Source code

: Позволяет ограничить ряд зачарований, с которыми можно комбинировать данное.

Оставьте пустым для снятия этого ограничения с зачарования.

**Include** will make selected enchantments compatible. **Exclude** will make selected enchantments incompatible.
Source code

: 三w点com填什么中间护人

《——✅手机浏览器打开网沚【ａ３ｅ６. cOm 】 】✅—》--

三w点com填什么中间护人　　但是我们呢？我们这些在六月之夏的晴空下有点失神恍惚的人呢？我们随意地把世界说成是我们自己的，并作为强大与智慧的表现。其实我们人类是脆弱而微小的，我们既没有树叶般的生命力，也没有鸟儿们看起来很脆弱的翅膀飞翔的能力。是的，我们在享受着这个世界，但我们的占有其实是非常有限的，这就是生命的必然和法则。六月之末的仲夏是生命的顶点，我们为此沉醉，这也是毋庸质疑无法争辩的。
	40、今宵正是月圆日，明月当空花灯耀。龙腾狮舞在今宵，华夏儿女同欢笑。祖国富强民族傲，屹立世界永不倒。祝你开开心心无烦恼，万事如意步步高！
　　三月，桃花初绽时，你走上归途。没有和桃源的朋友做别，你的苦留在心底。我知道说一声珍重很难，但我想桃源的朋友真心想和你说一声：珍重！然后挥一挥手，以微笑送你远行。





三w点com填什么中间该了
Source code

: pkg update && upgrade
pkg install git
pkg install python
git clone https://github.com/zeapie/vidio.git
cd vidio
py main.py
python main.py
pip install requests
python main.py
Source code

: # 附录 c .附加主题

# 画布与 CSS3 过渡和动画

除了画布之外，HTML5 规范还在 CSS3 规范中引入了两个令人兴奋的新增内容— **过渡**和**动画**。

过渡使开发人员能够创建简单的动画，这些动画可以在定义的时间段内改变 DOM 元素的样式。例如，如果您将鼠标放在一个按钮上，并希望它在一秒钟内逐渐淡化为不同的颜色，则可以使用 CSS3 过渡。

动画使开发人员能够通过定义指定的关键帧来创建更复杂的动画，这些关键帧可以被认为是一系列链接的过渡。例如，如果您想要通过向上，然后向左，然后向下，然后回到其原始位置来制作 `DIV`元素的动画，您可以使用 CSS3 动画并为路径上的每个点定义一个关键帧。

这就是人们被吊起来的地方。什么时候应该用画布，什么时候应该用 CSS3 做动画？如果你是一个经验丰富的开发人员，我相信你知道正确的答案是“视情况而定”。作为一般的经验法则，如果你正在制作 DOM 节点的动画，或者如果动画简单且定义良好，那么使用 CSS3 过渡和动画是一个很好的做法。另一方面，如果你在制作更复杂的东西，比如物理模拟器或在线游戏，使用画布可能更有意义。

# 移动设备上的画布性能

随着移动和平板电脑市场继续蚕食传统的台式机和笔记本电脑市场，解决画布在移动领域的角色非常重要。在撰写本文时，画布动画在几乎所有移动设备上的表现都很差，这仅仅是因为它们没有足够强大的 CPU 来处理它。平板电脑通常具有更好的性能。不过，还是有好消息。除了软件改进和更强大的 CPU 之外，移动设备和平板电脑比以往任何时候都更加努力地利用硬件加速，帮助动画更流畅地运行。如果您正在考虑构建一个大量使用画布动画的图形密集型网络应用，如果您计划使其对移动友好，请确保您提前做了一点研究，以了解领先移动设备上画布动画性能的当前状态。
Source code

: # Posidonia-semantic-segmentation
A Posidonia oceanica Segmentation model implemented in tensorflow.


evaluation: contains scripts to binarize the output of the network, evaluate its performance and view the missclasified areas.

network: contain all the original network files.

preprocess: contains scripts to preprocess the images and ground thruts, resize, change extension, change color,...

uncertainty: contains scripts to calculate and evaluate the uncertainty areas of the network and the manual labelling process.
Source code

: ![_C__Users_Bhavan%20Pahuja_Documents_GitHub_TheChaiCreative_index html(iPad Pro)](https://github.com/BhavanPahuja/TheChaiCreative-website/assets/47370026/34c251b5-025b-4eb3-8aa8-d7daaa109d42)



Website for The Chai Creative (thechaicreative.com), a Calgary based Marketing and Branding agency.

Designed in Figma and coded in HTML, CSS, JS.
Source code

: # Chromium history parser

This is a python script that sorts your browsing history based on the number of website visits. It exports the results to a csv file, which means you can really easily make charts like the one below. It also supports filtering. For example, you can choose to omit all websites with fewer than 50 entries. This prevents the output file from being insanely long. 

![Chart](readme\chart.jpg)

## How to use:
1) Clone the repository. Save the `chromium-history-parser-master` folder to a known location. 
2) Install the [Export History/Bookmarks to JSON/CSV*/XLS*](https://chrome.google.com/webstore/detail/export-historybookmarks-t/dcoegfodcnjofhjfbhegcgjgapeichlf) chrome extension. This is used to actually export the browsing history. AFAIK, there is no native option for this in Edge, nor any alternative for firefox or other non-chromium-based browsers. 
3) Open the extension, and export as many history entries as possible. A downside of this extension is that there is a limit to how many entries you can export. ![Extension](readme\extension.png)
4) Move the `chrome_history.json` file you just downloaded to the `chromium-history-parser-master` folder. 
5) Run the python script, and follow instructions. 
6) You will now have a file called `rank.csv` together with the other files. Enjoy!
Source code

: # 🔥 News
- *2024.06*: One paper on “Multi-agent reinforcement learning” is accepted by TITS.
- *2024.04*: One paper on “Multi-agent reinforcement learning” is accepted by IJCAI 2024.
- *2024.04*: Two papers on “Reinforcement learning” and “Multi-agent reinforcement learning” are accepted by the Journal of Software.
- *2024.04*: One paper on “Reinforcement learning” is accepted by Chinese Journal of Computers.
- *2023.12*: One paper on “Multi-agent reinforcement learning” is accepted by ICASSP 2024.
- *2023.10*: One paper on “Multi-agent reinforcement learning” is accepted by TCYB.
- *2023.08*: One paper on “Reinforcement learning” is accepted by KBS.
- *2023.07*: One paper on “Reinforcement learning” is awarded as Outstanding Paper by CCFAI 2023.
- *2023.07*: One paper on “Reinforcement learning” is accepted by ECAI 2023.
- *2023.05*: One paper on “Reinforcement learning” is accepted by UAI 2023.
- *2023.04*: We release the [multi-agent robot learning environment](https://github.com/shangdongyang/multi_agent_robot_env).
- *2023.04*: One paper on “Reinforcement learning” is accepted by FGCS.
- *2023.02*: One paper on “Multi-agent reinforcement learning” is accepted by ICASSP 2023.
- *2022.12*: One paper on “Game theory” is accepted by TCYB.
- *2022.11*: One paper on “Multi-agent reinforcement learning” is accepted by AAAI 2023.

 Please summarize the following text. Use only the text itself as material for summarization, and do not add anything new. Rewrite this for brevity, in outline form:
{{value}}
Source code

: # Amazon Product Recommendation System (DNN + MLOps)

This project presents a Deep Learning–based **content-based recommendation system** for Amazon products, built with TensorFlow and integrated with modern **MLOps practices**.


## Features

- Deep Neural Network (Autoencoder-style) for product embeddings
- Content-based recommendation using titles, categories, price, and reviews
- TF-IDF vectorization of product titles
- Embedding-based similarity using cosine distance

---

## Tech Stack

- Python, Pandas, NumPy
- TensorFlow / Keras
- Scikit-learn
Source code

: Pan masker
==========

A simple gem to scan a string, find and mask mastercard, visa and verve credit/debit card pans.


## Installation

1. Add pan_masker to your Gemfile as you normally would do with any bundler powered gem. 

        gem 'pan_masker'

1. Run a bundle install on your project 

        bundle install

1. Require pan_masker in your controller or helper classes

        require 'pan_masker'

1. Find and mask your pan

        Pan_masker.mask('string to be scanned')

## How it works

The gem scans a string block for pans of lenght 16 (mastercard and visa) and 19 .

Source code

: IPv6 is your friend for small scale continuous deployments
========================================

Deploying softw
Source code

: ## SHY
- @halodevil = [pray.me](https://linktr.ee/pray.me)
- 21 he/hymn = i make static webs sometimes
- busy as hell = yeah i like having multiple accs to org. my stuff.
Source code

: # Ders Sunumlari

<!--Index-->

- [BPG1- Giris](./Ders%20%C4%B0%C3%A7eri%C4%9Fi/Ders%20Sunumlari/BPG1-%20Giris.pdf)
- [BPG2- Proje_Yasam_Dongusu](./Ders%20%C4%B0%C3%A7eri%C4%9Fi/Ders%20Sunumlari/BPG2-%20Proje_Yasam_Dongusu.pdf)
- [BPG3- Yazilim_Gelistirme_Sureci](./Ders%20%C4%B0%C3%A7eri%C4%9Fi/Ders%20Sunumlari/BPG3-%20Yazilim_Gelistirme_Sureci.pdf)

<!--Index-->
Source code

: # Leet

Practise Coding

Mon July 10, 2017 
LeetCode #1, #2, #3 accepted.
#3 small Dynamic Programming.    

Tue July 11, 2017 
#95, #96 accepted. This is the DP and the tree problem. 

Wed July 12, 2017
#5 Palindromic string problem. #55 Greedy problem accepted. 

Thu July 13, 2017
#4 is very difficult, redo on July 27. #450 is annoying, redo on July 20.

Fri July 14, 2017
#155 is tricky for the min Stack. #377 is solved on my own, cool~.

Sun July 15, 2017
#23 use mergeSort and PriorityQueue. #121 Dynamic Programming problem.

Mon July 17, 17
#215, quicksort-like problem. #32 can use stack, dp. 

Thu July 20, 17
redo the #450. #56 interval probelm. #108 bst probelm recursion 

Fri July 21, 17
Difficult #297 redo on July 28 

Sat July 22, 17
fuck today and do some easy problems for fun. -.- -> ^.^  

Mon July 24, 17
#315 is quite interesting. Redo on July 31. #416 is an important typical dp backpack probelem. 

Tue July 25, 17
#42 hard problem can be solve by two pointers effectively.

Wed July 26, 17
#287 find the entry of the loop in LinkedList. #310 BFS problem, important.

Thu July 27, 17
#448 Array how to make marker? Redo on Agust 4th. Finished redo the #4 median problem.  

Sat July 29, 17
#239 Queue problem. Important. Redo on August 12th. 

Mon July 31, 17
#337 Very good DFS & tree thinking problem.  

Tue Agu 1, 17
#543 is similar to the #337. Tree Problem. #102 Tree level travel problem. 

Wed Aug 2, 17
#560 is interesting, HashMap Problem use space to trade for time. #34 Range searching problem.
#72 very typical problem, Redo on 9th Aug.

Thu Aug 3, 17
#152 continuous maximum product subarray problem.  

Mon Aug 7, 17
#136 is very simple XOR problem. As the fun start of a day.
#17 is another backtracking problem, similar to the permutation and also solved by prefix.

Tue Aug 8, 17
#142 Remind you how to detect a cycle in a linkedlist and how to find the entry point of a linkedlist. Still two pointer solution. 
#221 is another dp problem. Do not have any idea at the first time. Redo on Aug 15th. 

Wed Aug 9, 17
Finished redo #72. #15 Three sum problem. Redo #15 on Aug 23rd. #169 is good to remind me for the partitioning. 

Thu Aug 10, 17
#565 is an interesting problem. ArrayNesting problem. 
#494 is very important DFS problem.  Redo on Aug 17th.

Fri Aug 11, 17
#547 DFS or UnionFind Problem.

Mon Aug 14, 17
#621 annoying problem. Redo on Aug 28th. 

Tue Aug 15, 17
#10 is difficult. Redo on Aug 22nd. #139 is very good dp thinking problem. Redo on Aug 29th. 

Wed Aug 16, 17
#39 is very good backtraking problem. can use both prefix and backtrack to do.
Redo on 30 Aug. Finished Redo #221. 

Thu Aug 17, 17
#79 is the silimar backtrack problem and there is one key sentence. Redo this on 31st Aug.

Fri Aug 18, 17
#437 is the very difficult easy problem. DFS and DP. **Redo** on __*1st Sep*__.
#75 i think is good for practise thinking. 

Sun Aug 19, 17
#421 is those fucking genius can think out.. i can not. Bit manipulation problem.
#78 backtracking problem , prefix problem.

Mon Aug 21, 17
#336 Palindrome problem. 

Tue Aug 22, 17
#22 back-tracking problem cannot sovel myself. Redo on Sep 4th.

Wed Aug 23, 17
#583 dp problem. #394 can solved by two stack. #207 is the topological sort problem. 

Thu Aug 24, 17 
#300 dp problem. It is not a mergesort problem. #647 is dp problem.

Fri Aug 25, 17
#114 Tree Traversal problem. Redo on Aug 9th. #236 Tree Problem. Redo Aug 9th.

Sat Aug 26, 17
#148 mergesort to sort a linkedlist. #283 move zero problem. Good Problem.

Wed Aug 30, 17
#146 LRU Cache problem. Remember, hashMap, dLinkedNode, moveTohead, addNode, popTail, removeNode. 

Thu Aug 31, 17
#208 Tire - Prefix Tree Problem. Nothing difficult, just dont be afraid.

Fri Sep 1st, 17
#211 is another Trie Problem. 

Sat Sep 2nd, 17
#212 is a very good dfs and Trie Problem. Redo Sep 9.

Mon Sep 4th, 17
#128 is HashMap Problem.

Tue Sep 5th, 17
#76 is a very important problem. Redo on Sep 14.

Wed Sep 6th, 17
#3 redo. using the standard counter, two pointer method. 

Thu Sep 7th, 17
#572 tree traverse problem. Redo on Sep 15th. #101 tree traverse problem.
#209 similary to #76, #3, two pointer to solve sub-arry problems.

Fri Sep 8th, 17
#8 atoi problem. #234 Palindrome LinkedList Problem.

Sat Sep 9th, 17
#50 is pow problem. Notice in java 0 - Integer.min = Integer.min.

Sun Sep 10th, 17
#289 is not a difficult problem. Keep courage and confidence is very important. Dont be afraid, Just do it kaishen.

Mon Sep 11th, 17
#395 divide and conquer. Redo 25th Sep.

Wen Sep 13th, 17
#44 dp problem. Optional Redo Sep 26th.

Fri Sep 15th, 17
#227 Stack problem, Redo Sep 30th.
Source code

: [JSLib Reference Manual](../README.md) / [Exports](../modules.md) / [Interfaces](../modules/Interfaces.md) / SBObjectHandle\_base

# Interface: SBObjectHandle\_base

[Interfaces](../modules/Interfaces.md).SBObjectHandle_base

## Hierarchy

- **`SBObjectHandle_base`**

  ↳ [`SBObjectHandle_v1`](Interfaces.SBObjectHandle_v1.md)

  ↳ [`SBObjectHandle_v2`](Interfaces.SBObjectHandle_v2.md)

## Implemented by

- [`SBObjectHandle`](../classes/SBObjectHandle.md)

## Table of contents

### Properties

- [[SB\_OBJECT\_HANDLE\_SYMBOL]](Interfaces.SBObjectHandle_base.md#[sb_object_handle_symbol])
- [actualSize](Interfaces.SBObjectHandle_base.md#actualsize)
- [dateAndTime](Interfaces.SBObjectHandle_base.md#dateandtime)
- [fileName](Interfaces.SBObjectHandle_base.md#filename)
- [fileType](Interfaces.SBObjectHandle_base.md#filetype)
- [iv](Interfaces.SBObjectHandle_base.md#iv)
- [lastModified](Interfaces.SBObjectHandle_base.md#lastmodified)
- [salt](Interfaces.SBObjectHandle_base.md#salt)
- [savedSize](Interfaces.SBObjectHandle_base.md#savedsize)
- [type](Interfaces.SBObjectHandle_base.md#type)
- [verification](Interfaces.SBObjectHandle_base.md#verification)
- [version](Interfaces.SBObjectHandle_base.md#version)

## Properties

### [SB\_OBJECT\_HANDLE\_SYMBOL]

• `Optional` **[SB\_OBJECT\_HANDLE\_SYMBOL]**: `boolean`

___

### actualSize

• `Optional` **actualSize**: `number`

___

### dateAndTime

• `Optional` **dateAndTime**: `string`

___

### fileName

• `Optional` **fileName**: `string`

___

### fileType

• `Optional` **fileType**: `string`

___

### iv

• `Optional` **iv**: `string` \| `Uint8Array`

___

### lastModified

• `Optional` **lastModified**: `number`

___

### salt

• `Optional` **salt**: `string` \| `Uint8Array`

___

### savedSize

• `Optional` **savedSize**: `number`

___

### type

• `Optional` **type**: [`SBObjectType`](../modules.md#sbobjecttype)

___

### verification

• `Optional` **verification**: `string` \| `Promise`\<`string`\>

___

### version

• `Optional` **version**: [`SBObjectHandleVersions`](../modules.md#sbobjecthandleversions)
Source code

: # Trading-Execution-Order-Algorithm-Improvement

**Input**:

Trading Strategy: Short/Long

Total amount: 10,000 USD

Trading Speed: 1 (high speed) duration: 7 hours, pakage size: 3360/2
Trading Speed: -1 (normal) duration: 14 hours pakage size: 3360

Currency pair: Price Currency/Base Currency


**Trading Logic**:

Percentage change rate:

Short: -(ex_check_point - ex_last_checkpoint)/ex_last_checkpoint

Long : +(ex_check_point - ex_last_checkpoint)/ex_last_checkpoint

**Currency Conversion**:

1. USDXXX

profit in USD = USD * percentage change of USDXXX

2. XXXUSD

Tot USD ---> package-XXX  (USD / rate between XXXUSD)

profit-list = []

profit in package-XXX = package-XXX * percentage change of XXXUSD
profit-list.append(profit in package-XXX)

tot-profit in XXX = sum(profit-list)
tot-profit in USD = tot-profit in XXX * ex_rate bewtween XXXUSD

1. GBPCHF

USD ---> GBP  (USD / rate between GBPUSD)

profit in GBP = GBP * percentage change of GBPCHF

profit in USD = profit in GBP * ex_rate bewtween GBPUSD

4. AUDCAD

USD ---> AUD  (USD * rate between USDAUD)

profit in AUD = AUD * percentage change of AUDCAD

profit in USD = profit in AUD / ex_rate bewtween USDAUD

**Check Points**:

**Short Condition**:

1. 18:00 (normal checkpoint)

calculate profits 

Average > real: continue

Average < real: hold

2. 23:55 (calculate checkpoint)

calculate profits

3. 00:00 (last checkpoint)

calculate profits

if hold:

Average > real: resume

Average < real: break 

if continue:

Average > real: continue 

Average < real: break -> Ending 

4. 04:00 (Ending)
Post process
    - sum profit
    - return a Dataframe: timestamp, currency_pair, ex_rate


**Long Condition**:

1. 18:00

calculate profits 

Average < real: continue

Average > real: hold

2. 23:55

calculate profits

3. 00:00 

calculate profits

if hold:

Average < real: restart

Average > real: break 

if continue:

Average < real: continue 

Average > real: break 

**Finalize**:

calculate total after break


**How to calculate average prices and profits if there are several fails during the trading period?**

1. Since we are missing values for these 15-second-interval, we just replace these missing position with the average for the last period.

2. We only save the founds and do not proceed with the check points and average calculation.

____________________

Task objective: Could you restate word for word the lines above, from the one that contains "- 21 he/hymn = i make static webs sometimes" through the one that contains "Wed Aug 2, 17", and no others?

Answer to this problem:
- 21 he/hymn = i make static webs sometimes
- busy as hell = yeah i like having multiple accs to org. my stuff.
Source code

: # Ders Sunumlari

<!--Index-->

- [BPG1- Giris](./Ders%20%C4%B0%C3%A7eri%C4%9Fi/Ders%20Sunumlari/BPG1-%20Giris.pdf)
- [BPG2- Proje_Yasam_Dongusu](./Ders%20%C4%B0%C3%A7eri%C4%9Fi/Ders%20Sunumlari/BPG2-%20Proje_Yasam_Dongusu.pdf)
- [BPG3- Yazilim_Gelistirme_Sureci](./Ders%20%C4%B0%C3%A7eri%C4%9Fi/Ders%20Sunumlari/BPG3-%20Yazilim_Gelistirme_Sureci.pdf)

<!--Index-->
Source code

: # Leet

Practise Coding

Mon July 10, 2017 
LeetCode #1, #2, #3 accepted.
#3 small Dynamic Programming.    

Tue July 11, 2017 
#95, #96 accepted. This is the DP and the tree problem. 

Wed July 12, 2017
#5 Palindromic string problem. #55 Greedy problem accepted. 

Thu July 13, 2017
#4 is very difficult, redo on July 27. #450 is annoying, redo on July 20.

Fri July 14, 2017
#155 is tricky for the min Stack. #377 is solved on my own, cool~.

Sun July 15, 2017
#23 use mergeSort and PriorityQueue. #121 Dynamic Programming problem.

Mon July 17, 17
#215, quicksort-like problem. #32 can use stack, dp. 

Thu July 20, 17
redo the #450. #56 interval probelm. #108 bst probelm recursion 

Fri July 21, 17
Difficult #297 redo on July 28 

Sat July 22, 17
fuck today and do some easy problems for fun. -.- -> ^.^  

Mon July 24, 17
#315 is quite interesting. Redo on July 31. #416 is an important typical dp backpack probelem. 

Tue July 25, 17
#42 hard problem can be solve by two pointers effectively.

Wed July 26, 17
#287 find the entry of the loop in LinkedList. #310 BFS problem, important.

Thu July 27, 17
#448 Array how to make marker? Redo on Agust 4th. Finished redo the #4 median problem.  

Sat July 29, 17
#239 Queue problem. Important. Redo on August 12th. 

Mon July 31, 17
#337 Very good DFS & tree thinking problem.  

Tue Agu 1, 17
#543 is similar to the #337. Tree Problem. #102 Tree level travel problem. 

Wed Aug 2, 17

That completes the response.